• _Task goal_
Using the records that follow, work out the number of lines with the word "characters" in them; reply with that number only.
===
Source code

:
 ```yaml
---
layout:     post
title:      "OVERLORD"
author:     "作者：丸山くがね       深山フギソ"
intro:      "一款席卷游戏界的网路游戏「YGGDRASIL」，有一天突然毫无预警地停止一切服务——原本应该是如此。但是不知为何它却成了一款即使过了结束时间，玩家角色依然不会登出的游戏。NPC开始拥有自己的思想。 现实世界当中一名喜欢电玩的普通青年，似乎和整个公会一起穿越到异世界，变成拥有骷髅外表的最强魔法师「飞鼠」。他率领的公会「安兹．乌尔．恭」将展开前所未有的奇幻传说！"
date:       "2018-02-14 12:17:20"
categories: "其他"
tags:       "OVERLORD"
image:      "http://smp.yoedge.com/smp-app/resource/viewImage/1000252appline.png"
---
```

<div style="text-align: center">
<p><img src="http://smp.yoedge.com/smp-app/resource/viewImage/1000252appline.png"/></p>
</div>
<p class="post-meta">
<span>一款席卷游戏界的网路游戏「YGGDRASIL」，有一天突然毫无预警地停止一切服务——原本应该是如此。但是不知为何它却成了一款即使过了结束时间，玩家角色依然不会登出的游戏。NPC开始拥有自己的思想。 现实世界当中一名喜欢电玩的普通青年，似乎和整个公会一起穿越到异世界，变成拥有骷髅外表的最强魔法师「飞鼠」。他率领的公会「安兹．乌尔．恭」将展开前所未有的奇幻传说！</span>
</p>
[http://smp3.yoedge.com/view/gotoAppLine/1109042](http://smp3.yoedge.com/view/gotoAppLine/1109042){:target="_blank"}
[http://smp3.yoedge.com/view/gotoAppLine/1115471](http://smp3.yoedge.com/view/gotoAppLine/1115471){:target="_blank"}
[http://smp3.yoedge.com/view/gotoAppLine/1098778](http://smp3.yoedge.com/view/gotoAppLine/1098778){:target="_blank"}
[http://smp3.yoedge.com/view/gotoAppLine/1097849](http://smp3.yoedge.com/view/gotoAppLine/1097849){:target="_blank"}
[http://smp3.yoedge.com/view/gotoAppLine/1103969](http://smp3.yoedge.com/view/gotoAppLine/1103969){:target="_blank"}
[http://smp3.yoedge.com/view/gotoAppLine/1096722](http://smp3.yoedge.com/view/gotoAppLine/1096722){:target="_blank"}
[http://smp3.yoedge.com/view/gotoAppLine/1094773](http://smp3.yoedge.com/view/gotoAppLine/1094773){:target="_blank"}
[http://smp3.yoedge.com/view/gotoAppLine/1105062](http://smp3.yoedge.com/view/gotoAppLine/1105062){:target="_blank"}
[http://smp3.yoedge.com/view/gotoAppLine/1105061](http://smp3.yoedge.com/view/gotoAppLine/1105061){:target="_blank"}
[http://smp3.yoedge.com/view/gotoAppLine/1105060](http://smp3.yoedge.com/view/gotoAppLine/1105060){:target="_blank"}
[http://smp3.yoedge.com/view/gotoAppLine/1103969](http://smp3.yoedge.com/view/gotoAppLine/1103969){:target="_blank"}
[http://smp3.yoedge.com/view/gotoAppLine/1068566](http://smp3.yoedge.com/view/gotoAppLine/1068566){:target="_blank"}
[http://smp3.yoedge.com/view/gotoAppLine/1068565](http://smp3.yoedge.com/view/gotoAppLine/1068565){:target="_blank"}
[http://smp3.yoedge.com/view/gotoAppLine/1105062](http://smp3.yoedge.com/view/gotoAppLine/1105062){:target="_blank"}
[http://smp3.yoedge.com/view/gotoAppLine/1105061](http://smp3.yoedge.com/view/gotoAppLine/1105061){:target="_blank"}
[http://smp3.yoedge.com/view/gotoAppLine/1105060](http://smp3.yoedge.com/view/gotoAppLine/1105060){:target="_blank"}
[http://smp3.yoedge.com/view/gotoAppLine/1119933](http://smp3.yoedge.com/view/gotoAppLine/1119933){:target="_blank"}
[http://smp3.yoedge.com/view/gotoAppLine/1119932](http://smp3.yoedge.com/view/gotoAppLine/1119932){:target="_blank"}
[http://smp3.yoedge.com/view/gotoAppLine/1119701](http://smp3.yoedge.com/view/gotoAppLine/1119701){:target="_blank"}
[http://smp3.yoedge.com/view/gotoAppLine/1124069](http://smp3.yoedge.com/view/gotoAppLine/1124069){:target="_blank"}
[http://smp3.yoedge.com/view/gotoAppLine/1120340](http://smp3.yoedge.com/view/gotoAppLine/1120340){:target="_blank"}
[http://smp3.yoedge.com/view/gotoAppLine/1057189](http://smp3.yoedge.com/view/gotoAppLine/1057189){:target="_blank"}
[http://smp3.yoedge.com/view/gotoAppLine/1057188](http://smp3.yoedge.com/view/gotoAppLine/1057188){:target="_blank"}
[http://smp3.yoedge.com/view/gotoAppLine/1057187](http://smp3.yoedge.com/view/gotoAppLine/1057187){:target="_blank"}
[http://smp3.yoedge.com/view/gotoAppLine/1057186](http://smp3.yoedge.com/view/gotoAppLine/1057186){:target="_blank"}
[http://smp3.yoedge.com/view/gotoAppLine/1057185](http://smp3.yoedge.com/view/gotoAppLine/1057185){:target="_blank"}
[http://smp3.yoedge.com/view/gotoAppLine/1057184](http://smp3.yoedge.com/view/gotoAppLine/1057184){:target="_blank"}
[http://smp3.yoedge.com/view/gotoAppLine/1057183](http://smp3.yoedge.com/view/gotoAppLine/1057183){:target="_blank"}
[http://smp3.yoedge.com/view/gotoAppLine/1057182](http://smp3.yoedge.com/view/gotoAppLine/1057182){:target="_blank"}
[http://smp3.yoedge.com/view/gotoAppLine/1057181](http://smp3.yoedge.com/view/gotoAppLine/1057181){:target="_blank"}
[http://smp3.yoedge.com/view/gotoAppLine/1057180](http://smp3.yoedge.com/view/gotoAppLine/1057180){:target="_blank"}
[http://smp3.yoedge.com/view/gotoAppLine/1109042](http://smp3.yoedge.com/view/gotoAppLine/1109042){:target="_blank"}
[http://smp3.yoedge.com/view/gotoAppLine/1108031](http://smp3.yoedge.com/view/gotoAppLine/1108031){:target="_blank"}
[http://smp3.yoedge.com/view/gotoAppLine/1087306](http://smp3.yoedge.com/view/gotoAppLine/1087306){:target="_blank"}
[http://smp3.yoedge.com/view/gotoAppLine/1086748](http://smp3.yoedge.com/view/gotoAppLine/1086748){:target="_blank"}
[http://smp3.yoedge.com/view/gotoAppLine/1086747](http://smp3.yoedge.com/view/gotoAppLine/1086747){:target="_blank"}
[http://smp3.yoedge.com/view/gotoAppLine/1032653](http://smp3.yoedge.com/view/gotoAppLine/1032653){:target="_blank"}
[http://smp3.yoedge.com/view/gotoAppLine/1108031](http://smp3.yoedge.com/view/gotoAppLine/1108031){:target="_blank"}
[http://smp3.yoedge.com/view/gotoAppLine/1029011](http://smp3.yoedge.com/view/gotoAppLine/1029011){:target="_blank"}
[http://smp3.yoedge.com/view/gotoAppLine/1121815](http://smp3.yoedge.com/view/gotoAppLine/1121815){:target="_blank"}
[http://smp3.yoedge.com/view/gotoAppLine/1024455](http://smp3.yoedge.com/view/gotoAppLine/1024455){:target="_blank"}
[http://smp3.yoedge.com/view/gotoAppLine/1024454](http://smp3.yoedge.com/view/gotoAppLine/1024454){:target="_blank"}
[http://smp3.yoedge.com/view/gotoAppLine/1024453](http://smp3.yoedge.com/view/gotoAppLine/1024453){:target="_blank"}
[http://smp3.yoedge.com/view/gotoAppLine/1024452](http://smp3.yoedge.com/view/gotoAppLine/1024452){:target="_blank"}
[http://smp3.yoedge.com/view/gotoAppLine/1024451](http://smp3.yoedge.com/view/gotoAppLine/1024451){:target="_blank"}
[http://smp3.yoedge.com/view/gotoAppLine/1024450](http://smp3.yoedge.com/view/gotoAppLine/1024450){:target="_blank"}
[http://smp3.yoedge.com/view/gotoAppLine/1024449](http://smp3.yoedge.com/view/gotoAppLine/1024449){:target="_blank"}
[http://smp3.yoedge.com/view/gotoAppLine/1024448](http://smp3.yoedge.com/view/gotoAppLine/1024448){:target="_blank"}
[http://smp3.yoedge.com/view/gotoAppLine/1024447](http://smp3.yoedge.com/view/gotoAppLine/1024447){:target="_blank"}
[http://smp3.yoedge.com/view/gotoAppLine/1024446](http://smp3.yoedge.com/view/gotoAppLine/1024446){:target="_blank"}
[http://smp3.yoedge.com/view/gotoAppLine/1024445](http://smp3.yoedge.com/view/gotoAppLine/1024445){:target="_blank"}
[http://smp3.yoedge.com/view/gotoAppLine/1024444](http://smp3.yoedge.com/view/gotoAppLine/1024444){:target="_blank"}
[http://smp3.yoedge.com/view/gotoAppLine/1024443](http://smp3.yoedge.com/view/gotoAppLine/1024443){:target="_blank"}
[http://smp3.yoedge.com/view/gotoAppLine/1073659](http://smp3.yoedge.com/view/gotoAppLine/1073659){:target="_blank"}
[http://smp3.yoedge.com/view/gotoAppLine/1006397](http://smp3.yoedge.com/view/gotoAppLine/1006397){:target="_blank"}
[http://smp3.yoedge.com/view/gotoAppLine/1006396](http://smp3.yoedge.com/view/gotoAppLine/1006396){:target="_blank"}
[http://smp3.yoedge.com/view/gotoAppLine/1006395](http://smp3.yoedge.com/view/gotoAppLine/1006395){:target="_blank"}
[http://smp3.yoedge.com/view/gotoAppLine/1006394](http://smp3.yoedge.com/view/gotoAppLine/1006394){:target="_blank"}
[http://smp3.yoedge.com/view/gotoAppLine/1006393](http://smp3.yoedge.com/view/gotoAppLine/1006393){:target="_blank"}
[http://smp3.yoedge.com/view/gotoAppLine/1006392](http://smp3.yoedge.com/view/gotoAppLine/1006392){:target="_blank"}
===
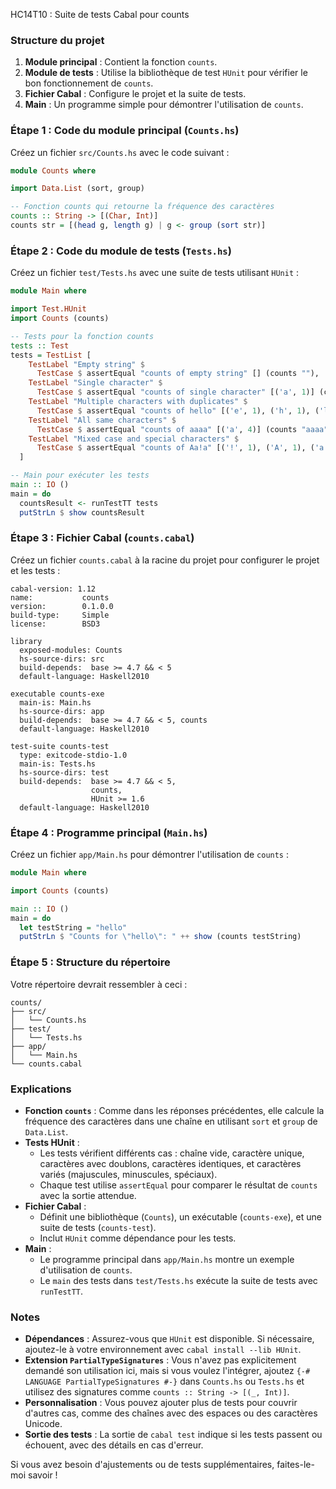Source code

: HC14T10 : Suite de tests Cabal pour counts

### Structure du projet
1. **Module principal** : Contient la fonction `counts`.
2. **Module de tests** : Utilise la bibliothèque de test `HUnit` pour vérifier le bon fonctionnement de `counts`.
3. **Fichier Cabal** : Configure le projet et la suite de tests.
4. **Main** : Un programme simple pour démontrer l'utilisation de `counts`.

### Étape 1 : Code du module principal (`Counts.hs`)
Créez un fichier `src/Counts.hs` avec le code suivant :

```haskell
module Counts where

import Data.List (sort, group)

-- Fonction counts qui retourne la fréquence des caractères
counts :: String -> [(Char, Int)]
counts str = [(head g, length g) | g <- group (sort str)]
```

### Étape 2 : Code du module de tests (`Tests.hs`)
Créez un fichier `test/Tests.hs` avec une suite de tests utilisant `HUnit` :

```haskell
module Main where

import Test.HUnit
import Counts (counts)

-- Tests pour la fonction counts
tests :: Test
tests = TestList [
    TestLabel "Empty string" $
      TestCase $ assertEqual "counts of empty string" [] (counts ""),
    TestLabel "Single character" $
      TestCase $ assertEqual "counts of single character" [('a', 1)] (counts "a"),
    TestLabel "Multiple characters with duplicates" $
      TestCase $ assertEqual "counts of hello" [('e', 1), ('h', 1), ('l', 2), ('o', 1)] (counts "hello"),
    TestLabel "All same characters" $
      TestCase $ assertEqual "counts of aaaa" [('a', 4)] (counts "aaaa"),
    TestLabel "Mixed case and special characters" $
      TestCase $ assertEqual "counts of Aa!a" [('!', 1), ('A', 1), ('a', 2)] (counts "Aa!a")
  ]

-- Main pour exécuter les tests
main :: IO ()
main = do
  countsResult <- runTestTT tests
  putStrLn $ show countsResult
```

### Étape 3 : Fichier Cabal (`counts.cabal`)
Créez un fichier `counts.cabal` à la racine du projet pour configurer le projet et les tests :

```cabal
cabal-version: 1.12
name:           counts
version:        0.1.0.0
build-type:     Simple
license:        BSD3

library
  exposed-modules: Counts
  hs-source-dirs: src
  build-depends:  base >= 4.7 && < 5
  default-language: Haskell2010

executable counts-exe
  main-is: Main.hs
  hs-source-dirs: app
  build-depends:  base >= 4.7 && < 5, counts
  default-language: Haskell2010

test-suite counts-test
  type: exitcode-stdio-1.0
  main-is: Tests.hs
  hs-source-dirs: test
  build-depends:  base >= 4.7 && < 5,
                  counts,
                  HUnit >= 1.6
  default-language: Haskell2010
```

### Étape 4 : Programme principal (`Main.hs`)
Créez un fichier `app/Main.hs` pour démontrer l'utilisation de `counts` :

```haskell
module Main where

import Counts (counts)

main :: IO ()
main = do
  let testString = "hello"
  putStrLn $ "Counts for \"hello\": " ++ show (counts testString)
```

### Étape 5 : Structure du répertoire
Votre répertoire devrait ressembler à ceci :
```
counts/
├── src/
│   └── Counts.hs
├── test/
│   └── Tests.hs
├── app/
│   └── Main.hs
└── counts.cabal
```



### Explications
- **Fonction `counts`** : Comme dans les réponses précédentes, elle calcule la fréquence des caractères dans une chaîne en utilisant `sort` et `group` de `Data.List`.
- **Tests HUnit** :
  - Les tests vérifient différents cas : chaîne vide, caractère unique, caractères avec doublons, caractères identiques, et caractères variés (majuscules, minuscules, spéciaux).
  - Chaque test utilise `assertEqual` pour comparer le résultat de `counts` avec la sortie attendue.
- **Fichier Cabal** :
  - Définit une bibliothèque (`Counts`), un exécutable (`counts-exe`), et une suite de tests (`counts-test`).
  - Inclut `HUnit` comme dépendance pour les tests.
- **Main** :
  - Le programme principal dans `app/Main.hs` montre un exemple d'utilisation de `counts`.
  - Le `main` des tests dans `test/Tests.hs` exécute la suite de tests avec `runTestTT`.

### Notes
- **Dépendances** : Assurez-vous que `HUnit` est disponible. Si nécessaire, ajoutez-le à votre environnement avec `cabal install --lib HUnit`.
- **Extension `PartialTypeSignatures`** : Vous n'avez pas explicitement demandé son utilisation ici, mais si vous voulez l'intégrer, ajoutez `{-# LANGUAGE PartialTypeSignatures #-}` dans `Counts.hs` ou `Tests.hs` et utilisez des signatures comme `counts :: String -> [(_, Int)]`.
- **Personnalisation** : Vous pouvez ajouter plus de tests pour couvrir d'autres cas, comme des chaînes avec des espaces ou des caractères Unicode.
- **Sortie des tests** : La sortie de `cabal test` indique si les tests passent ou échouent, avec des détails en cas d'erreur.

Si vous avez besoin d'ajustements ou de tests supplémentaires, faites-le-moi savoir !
===
• _Your solution_
3